The problem: Filter the data below for the string "corruptedEngine" and copy each matching line.

BEGIN Supplied material

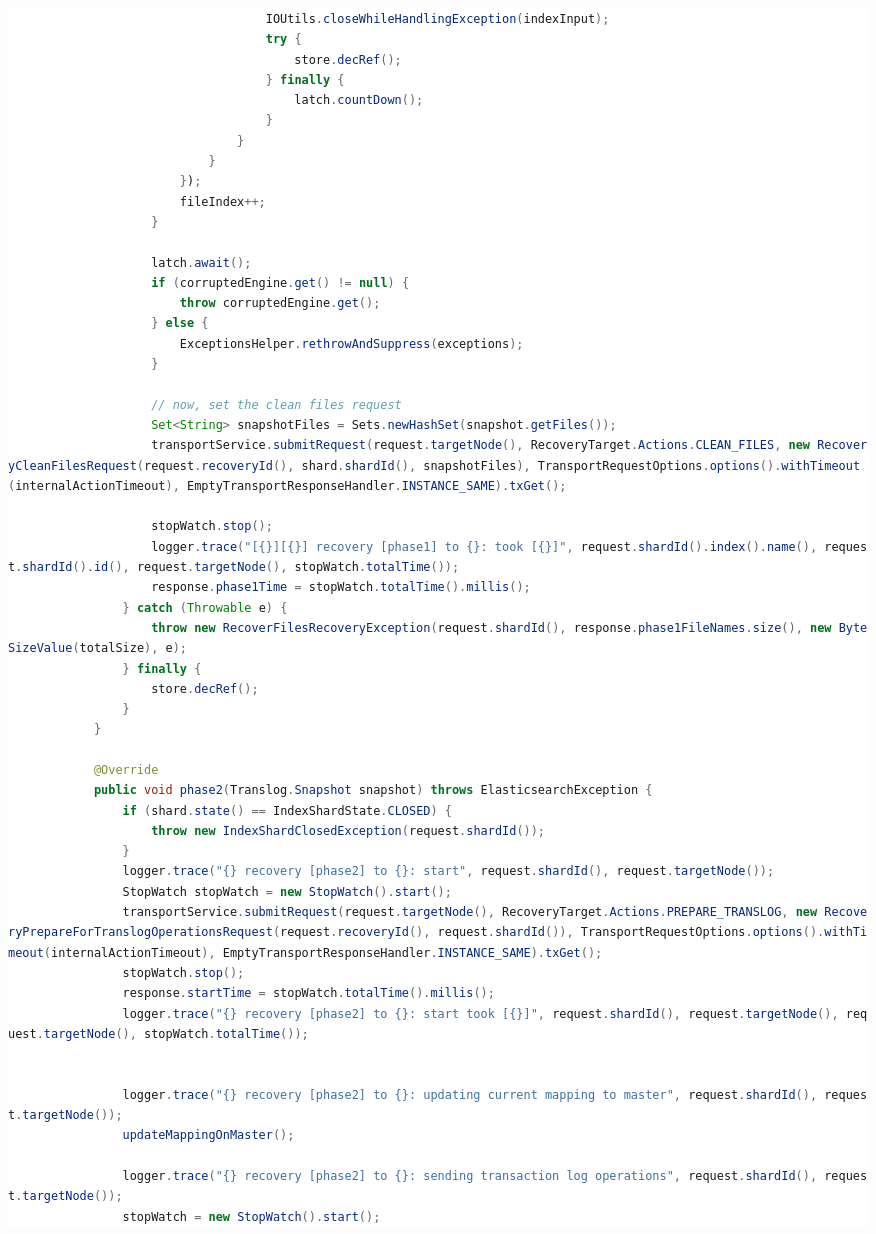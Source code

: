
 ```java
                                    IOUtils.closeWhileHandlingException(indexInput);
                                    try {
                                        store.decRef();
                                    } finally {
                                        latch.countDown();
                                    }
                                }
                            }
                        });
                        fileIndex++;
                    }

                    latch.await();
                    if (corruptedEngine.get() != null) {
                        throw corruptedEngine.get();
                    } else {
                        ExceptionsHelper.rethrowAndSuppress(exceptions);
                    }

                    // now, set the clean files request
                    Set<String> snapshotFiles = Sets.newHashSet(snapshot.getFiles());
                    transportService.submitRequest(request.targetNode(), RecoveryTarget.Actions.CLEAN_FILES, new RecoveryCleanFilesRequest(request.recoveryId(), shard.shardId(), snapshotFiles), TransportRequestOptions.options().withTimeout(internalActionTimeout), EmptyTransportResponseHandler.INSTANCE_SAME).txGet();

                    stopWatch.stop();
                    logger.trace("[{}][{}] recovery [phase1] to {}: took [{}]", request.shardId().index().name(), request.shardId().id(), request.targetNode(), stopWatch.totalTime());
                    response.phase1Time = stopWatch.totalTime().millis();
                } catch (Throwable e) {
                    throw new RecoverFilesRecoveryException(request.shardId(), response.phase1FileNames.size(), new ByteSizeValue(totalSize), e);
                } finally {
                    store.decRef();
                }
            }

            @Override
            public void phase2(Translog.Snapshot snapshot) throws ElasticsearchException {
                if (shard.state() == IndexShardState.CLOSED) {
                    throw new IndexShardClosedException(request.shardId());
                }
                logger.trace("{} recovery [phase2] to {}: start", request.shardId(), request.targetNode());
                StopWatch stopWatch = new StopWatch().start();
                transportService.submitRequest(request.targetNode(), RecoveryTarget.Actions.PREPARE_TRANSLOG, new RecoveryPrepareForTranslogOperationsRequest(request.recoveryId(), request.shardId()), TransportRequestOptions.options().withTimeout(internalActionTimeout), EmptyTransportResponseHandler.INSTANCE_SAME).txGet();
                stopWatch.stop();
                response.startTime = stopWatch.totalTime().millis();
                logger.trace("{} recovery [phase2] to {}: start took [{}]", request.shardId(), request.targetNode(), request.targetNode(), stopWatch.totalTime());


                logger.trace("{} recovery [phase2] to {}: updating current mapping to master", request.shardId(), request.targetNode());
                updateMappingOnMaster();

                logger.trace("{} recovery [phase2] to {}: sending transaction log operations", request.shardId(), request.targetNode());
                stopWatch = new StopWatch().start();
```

END Supplied material

Task result:
                    if (corruptedEngine.get() != null) {
                        throw corruptedEngine.get();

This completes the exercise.